Under the headline “Letter to Our Readers,” Mr. Perelman promised “a beautifully redesigned paper and website,” starting on Memorial Day, with “many exciting new contributors.” Mr. Della Femina’s column will continue to be in its pages. In last week’s column, Mr. Della Femina wrote that Mr. Perelman had said, “We have a deal if you continue the column.”

The terms of the transfer are not known. There had been speculation here that Mr. Della Femina, who told Forbes magazine in 2011 that he was planning to sell “my houses, my advertising business, my newspaper, and my restaurant” because of Barack Obama and high taxes, might have let the paper go for a song. But apparently that was not the case. “We agreed not to reveal what the deal was,” he said, “but I can tell you that it was not a handshake. It was a good deal for everyone.”

True to his words, Mr. Della Femina sold his eponymous restaurant on North Main Street in 2011, and his eight-bedroom house on Drew Lane overlooking the Atlantic the next year, for $25 million. Piping plover nest protection had put an end to the annual July Fourth fireworks at Main Beach and to the Della Feminas’ legendary display-watching parties, which was said to be a factor in the decision to sell. (He used his Independent column to rage against everyone responsible, most of all the birds themselves.) The adman and his wife, whom he refers to in print as “the beautiful Judy Licht,” now own a house in Bridgehampton.

As chairman and chief executive officer of MacAndrews & Forbes, Mr. Perelman amassed a fortune by buying and building companies, chief among them Revlon, the multinational cosmetics, skin care, fragrance, and personal care conglomerate. In 1995, in what the publicity-shy mogul claimed was his first interview ever, he told the magazine Cigar Aficionado (Mr. Perelman’s cigar smoke is said to have perfumed many a leveraged buyout conference) that “I have stayed away from companies that I didn’t think I’d enjoy owning.”

More recently, in 2013, a CNBC interviewer stopped in the midst of a discussion about the stock market to ask him about the 60-acre Creeks, which he had purchased in the mid-1990s for $9 million, a sum that today might buy one pond-front acre.
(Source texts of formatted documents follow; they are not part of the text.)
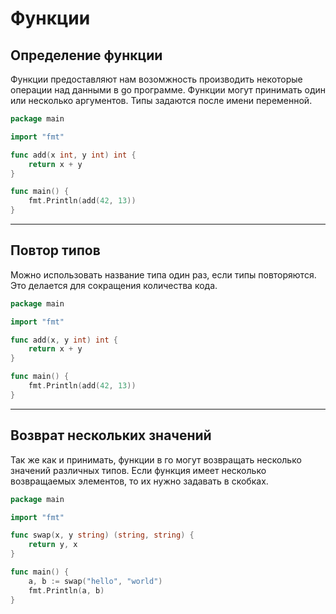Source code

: # Функции


## Определение функции

Функции предоставляют нам возомжность производить некоторые операции над данными в go программе. Функции могут принимать один или несколько аргументов. Типы задаются после имени переменной.


```go
package main

import "fmt"

func add(x int, y int) int {
	return x + y
}

func main() {
	fmt.Println(add(42, 13))
}

```

---

## Повтор типов

Можно использовать название типа один раз, если типы повторяются. Это делается для сокращения количества кода.

```go
package main

import "fmt"

func add(x, y int) int {
	return x + y
}

func main() {
	fmt.Println(add(42, 13))
}

```

---

## Возврат нескольких значений

Так же как и принимать, функции в го могут возвращать несколько значений различных типов. Если функция имеет несколько возвращаемых элементов, то их нужно задавать в скобках.

```go
package main

import "fmt"

func swap(x, y string) (string, string) {
	return y, x
}

func main() {
	a, b := swap("hello", "world")
	fmt.Println(a, b)
}

```

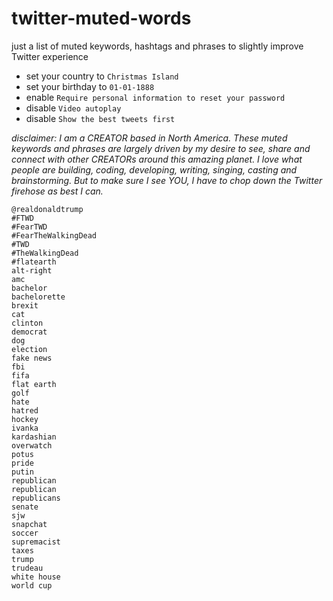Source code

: # twitter-muted-words
just a list of muted keywords, hashtags and phrases to slightly improve Twitter experience

* set your country to `Christmas Island`
* set your birthday to `01-01-1888`
* enable `Require personal information to reset your password`
* disable `Video autoplay`
* disable `Show the best tweets first`

*disclaimer: I am a CREATOR based in North America. These muted keywords and phrases are largely driven by my
desire to see, share and connect with other CREATORs around this amazing planet. I love what people are building,
coding, developing, writing, singing, casting and brainstorming. But to make sure I see YOU, I have to chop
down the Twitter firehose as best I can.*

```
@realdonaldtrump
#FTWD
#FearTWD
#FearTheWalkingDead
#TWD
#TheWalkingDead
#flatearth
alt-right
amc
bachelor
bachelorette
brexit
cat
clinton
democrat
dog
election
fake news
fbi
fifa
flat earth
golf
hate
hatred
hockey
ivanka
kardashian
overwatch
potus
pride
putin
republican
republican
republicans
senate
sjw
snapchat
soccer
supremacist
taxes
trump
trudeau
white house
world cup
```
When he bought the place, Mr. Perelman told the interviewer, it was “so beat-up, so ugly. Everybody turned it down. It was on the market four years. It’s right across the street from the airport — nobody liked it.”

Mr. Perelman recently proposed that East Hampton Village upzone the Creeks to a new residential district with lots of at least six acres. His representatives assured the East Hampton Village Board, whose members appeared less than enthusiastic about the idea, that it would result in low-density development and allow him to maintain the multiple residences on his “family compound.” Mr. Perelman, 74, has 8 children and 10 grandchildren.

Some of those “multiple residences” were built and altered without benefit of building permits, as a building inspector discovered in 2012 following a fire on the grounds. Their status is in limbo in East Hampton Town Justice Court, but if the village adopts the new zoning he has proposed, the illegal buildings would be legalized.

Whether Mr. Perelman will use The Independent’s editorial columns to argue for the proposal remains to be seen. As Mr. Della Femina remarked on Tuesday, apropos of something entirely different — his mid-1990s war with the village, dubbed the Pumpkin Papers when a Halloween display of pumpkins outside the Red Horse Market, which he also owned, had him marched off in handcuffs for defying “signage” laws: “When you have a newspaper, you have a better way with authority.”